Second, probably final thought on “Inception”
by Adam Reger
Over the weekend I eavesdropped on a conversation where someone raved about Inception and explained why the other person had to see it immediately. I remain unmoved from my earlier position on it. None of my concerns has been overridden by the people I know who’ve loved it, and after doing a quick Rotten Tomatoes search, I see that although I’m still in the minority on this, it’s a proud minority. (I am somewhat bummed, and tempted to be persuaded, by this favorable review by Scott Tobias of the AV Club. Historically, the AV Club’s reviews have been pretty strong indicators of whether I’ll like a movie or not (the music reviews, less so). I always find it vaguely distressing when I don’t care for something they rave about, almost to the point where I begin second-guessing my own take on the film.)

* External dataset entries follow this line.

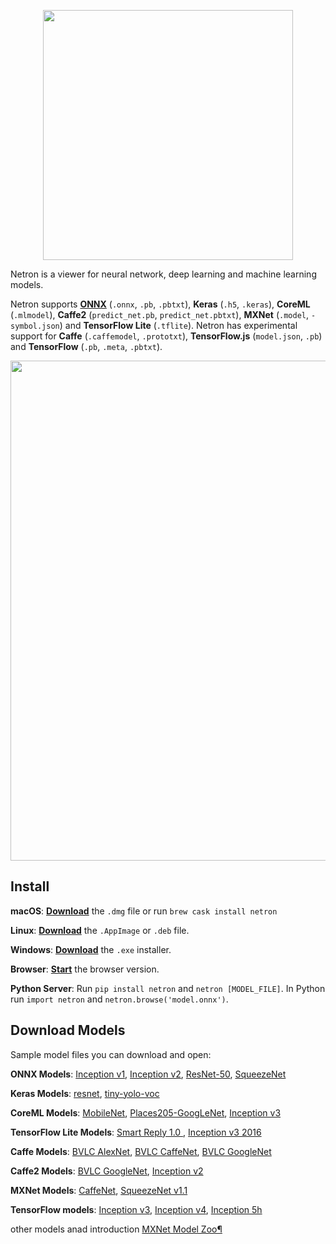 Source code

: 
<p align='center'><img width='400' src='media/logo.png'/></p>

Netron is a viewer for neural network, deep learning and machine learning models. 

Netron supports **[ONNX](http://onnx.ai)** (`.onnx`, `.pb`, `.pbtxt`), **Keras** (`.h5`, `.keras`), **CoreML** (`.mlmodel`), **Caffe2** (`predict_net.pb`, `predict_net.pbtxt`), **MXNet** (`.model`, `-symbol.json`) and **TensorFlow Lite** (`.tflite`). Netron has experimental support for **Caffe** (`.caffemodel`, `.prototxt`), **TensorFlow.js** (`model.json`, `.pb`) and **TensorFlow** (`.pb`, `.meta`, `.pbtxt`).

<p align='center'><a href='https://www.lutzroeder.com/ai'><img src='media/screenshot.png' width='800'></a></p>

## Install

**macOS**: [**Download**](https://github.com/lutzroeder/netron/releases/latest) the `.dmg` file or run `brew cask install netron`

**Linux**: [**Download**](https://github.com/lutzroeder/netron/releases/latest) the `.AppImage` or `.deb` file. 

**Windows**: [**Download**](https://github.com/lutzroeder/netron/releases/latest) the `.exe` installer.

**Browser**: [**Start**](https://www.lutzroeder.com/ai/netron) the browser version.

**Python Server**: Run `pip install netron` and `netron [MODEL_FILE]`. In Python run `import netron` and `netron.browse('model.onnx')`.

## Download Models

Sample model files you can download and open:

**ONNX Models**: [Inception v1](https://s3.amazonaws.com/download.onnx/models/inception_v1.tar.gz), [Inception v2](https://s3.amazonaws.com/download.onnx/models/inception_v2.tar.gz), [ResNet-50](https://s3.amazonaws.com/download.onnx/models/resnet50.tar.gz), [SqueezeNet](https://s3.amazonaws.com/download.onnx/models/squeezenet.tar.gz)

**Keras Models**: [resnet](https://github.com/Hyperparticle/one-pixel-attack-keras/raw/master/networks/models/resnet.h5), [tiny-yolo-voc](https://github.com/hollance/YOLO-CoreML-MPSNNGraph/raw/master/Convert/yad2k/model_data/tiny-yolo-voc.h5)

**CoreML Models**: [MobileNet](https://docs-assets.developer.apple.com/coreml/models/MobileNet.mlmodel), [Places205-GoogLeNet](https://docs-assets.developer.apple.com/coreml/models/GoogLeNetPlaces.mlmodel), [Inception v3](https://docs-assets.developer.apple.com/coreml/models/Inceptionv3.mlmodel)

**TensorFlow Lite Models**: [Smart Reply 1.0 ](https://storage.googleapis.com/download.tensorflow.org/models/tflite/smartreply_1.0_2017_11_01.zip), [Inception v3 2016](https://storage.googleapis.com/download.tensorflow.org/models/tflite/inception_v3_slim_2016_android_2017_11_10.zip)

**Caffe Models**: [BVLC AlexNet](http://dl.caffe.berkeleyvision.org/bvlc_alexnet.caffemodel), [BVLC CaffeNet](http://dl.caffe.berkeleyvision.org/bvlc_reference_caffenet.caffemodel), [BVLC GoogleNet](http://dl.caffe.berkeleyvision.org/bvlc_googlenet.caffemodel)

**Caffe2 Models**: [BVLC GoogleNet](https://github.com/caffe2/models/raw/master/bvlc_googlenet/predict_net.pb), [Inception v2](https://github.com/caffe2/models/raw/master/inception_v2/predict_net.pb)

**MXNet Models**: [CaffeNet](http://data.dmlc.ml/models/imagenet/squeezenet/squeezenet_v1.1-symbol.json), [SqueezeNet v1.1](https://mxnet.incubator.apache.org/model_zoo/index.html)

**TensorFlow models**: [Inception v3](https://storage.googleapis.com/download.tensorflow.org/models/inception_v3_2016_08_28_frozen.pb.tar.gz), [Inception v4](https://storage.googleapis.com/download.tensorflow.org/models/inception_v4_2016_09_09_frozen.pb.tar.gz), [Inception 5h](https://storage.googleapis.com/download.tensorflow.org/models/inception5h.zip)

other models anad introduction [MXNet Model Zoo¶](https://mxnet.incubator.apache.org/model_zoo/index.html#generative-adversarial-networks-gans)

The review that says it best, in my opinion, is Andrew O’Hehir’s at Salon. There are many good observations in it, but a couple really hit home with me:
-“So, yeah, if you approach ‘Inception’ with lowered expectations it’s a pretty good time. Problem is, there are no lowered expectations around Christopher Nolan . . .” I couldn’t articulate this point in discussing the movie with people who wanted to view it just as a dumb action movie, and thus to grade it on a curve, but this is it. If P.T. Anderson made a really awesome, “dumb” action movie, I would be disappointed. (And in fact, one of my enduring complaints about Inception is that it’s not even a really awesome action movie: the snowmobile fighting is so difficult to follow, and thus so boring, this may as well have been G.I. Joe.)
-“All of this involves a bunch of big-ass guys shooting at each other with automatic weapons, which has to be the most arid and depressing depiction of the dream state I’ve ever encountered. There are no surreal images or nonsense dialogue, no illogical shifts of scene from the first-grade classroom to Mom’s kitchen to a whorehouse.” I was almost embarrassed to air this criticism after seeing the movie—my feeling was that Nolan must have considered a more “dreamy” dream state, but nixed that idea in favor of having the entire film be more coherent; I can only imagine how difficult it would have been to juggle so much plot, and such a complicated (I really want to say “convoluted,” actually) plot, while also working in the kinds of random shifts and wrinkles O’Hehir suggests. But, in a word, yes. I felt Nolan went far enough in nodding to certain dream aspects—you never remember how you got to a certain place in a dream, for example—that the dream states in the movie come off as uncomfortably neither-here-nor-there.
That’s probably the last I’ll say about Inception because, though it’s one of those deals where I want to keep venting about my disappointment, as if I’d been personally aggrieved, it must be said that it was a pretty solid, entertaining movie and I don’t regret having seen it. Apparently there are other movies out there, though, on DVD as well as in theaters, so I will probably turn my attention to those now.